Hokeiści Los Angeles Kings są bardzo blisko zdobycia Pucharu Stanleya. W trzecim meczu finału ligi NHL pokonali na wyjeździe New York Rangers 3:0 i w rywalizacji do czterech zwycięstw prowadzą 3-0.

W pierwszych dwóch meczach, w Los Angeles, gospodarze odrabiali dwubramkowe straty, a zwycięstwa odnosili dopiero po dogrywkach. Konfrontacja w słynnej hali Madison Square Garden pozbawiona była takich emocji.

Wygraną Kings zawdzięczają przede wszystkim bramkarzowi Jonathanowi Quickowi, który obronił wszystkie 32 strzały. To był jego najlepszy mecz w tegorocznej fazie play off. Grał fantastycznie, bronił nawet strzały, przy których wydawało się, że nie ma szans. W olbrzymiej mierze właśnie dzięki niemu dziś wygraliśmy - komplementował kolegę obrońca Drew Doughty.
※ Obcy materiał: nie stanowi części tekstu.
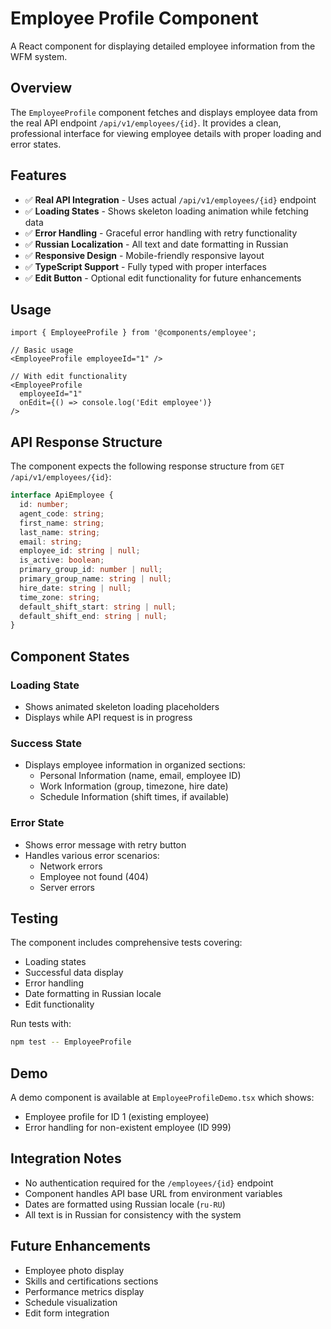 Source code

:# Employee Profile Component

A React component for displaying detailed employee information from the WFM system.

## Overview

The `EmployeeProfile` component fetches and displays employee data from the real API endpoint `/api/v1/employees/{id}`. It provides a clean, professional interface for viewing employee details with proper loading and error states.

## Features

- ✅ **Real API Integration** - Uses actual `/api/v1/employees/{id}` endpoint
- ✅ **Loading States** - Shows skeleton loading animation while fetching data
- ✅ **Error Handling** - Graceful error handling with retry functionality
- ✅ **Russian Localization** - All text and date formatting in Russian
- ✅ **Responsive Design** - Mobile-friendly responsive layout
- ✅ **TypeScript Support** - Fully typed with proper interfaces
- ✅ **Edit Button** - Optional edit functionality for future enhancements

## Usage

```tsx
import { EmployeeProfile } from '@components/employee';

// Basic usage
<EmployeeProfile employeeId="1" />

// With edit functionality
<EmployeeProfile 
  employeeId="1" 
  onEdit={() => console.log('Edit employee')} 
/>
```

## API Response Structure

The component expects the following response structure from `GET /api/v1/employees/{id}`:

```typescript
interface ApiEmployee {
  id: number;
  agent_code: string;
  first_name: string;
  last_name: string;
  email: string;
  employee_id: string | null;
  is_active: boolean;
  primary_group_id: number | null;
  primary_group_name: string | null;
  hire_date: string | null;
  time_zone: string;
  default_shift_start: string | null;
  default_shift_end: string | null;
}
```

## Component States

### Loading State
- Shows animated skeleton loading placeholders
- Displays while API request is in progress

### Success State
- Displays employee information in organized sections:
  - Personal Information (name, email, employee ID)
  - Work Information (group, timezone, hire date)
  - Schedule Information (shift times, if available)

### Error State
- Shows error message with retry button
- Handles various error scenarios:
  - Network errors
  - Employee not found (404)
  - Server errors

## Testing

The component includes comprehensive tests covering:
- Loading states
- Successful data display
- Error handling
- Date formatting in Russian locale
- Edit functionality

Run tests with:
```bash
npm test -- EmployeeProfile
```

## Demo

A demo component is available at `EmployeeProfileDemo.tsx` which shows:
- Employee profile for ID 1 (existing employee)
- Error handling for non-existent employee (ID 999)

## Integration Notes

- No authentication required for the `/employees/{id}` endpoint
- Component handles API base URL from environment variables
- Dates are formatted using Russian locale (`ru-RU`)
- All text is in Russian for consistency with the system

## Future Enhancements

- Employee photo display
- Skills and certifications sections
- Performance metrics display
- Schedule visualization
- Edit form integration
Królowie objęli prowadzenie dokładnie na 0,8 s przed zakończeniem pierwszej tercji. Na listę strzelców wpisał się Jeff Carter. W drugiej odsłonie najpierw okres gry w liczebnej przewadze zamienił na gola Jake Muzzin, a następnie zabójczy kontratak wykończył Mike Richards, ustalając wynik spotkania.

Biorąc pod uwagę statystykę, szanse Rangers na zdobycie Pucharu Stanleya są już znikome. Tylko czterem drużynom w historii NHL udało się w play off wygrać rywalizację, którą zaczęły od trzech porażek. W finale zdarzyło się to tylko raz, za sprawą Toronto Maple Leafs w 1942 roku.

Kings są blisko drugiego tytułu mistrzowskiego, poprzedni wywalczyli dwa lata temu. Nowojorczycy natomiast mają na koncie cztery triumfy - w 1928, 1933, 1940 i 1994 roku.

Czwarty mecz zostanie rozegrany w środę, również w Nowym Jorku.